Instructions to follow.
Write the listing out again word for word, skipping each picture.

Content starts

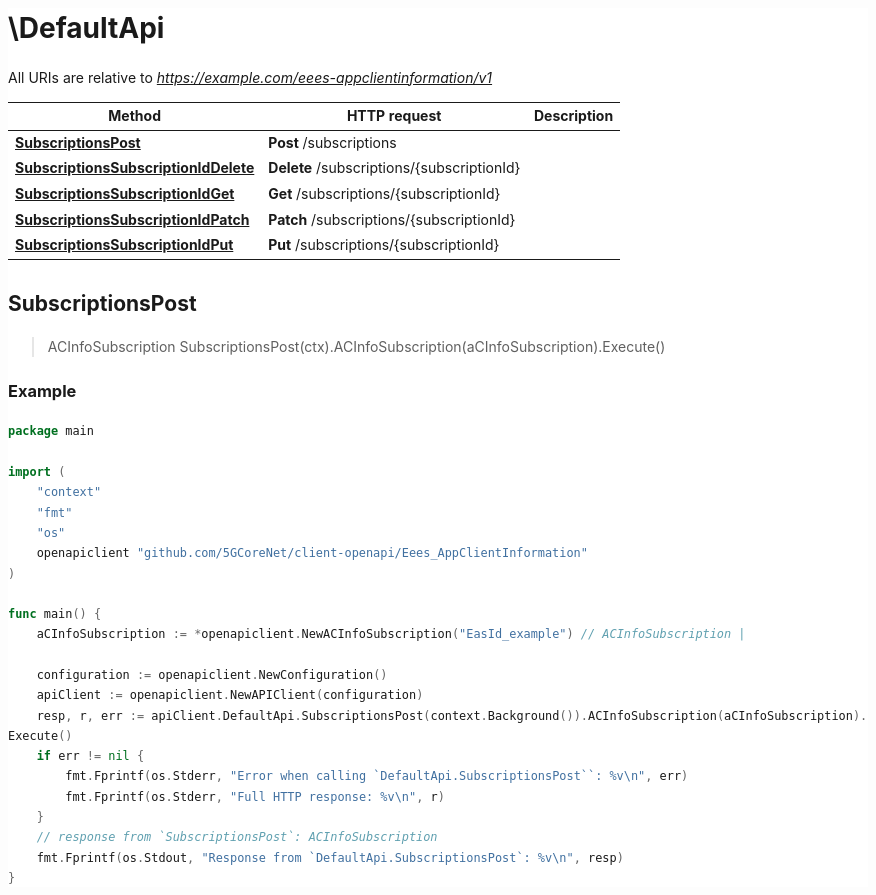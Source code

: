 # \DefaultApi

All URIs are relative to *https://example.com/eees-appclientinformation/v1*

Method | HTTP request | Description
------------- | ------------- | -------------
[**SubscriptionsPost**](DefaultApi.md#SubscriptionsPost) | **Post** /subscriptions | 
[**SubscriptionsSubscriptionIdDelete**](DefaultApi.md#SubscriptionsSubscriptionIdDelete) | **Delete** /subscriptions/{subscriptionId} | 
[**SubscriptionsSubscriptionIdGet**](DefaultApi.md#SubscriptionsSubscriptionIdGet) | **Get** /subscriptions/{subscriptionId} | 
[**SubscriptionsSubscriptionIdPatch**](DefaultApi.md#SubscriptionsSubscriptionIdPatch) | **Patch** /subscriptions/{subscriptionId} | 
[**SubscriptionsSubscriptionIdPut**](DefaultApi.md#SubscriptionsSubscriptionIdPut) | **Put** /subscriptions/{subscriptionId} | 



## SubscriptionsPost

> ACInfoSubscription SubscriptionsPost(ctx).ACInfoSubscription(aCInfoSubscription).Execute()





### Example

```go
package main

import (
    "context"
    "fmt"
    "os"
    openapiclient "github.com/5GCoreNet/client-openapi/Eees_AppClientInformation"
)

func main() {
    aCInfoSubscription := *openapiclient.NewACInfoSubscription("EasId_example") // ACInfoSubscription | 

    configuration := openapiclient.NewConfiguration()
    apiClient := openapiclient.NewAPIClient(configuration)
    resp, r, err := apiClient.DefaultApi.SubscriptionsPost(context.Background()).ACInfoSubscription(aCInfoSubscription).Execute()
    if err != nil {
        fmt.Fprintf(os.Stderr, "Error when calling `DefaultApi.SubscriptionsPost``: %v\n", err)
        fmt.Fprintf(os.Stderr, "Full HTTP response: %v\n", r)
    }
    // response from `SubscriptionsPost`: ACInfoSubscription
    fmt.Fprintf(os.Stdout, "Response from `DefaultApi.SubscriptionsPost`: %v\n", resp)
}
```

Content ends

Written answer.
Source code

: # \DefaultApi

All URIs are relative to *https://example.com/eees-appclientinformation/v1*

Method | HTTP request | Description
------------- | ------------- | -------------
[**SubscriptionsPost**](DefaultApi.md#SubscriptionsPost) | **Post** /subscriptions | 
[**SubscriptionsSubscriptionIdDelete**](DefaultApi.md#SubscriptionsSubscriptionIdDelete) | **Delete** /subscriptions/{subscriptionId} | 
[**SubscriptionsSubscriptionIdGet**](DefaultApi.md#SubscriptionsSubscriptionIdGet) | **Get** /subscriptions/{subscriptionId} | 
[**SubscriptionsSubscriptionIdPatch**](DefaultApi.md#SubscriptionsSubscriptionIdPatch) | **Patch** /subscriptions/{subscriptionId} | 
[**SubscriptionsSubscriptionIdPut**](DefaultApi.md#SubscriptionsSubscriptionIdPut) | **Put** /subscriptions/{subscriptionId} | 



## SubscriptionsPost

> ACInfoSubscription SubscriptionsPost(ctx).ACInfoSubscription(aCInfoSubscription).Execute()





### Example

```go
package main

import (
    "context"
    "fmt"
    "os"
    openapiclient "github.com/5GCoreNet/client-openapi/Eees_AppClientInformation"
)

func main() {
    aCInfoSubscription := *openapiclient.NewACInfoSubscription("EasId_example") // ACInfoSubscription | 

    configuration := openapiclient.NewConfiguration()
    apiClient := openapiclient.NewAPIClient(configuration)
    resp, r, err := apiClient.DefaultApi.SubscriptionsPost(context.Background()).ACInfoSubscription(aCInfoSubscription).Execute()
    if err != nil {
        fmt.Fprintf(os.Stderr, "Error when calling `DefaultApi.SubscriptionsPost``: %v\n", err)
        fmt.Fprintf(os.Stderr, "Full HTTP response: %v\n", r)
    }
    // response from `SubscriptionsPost`: ACInfoSubscription
    fmt.Fprintf(os.Stdout, "Response from `DefaultApi.SubscriptionsPost`: %v\n", resp)
}
```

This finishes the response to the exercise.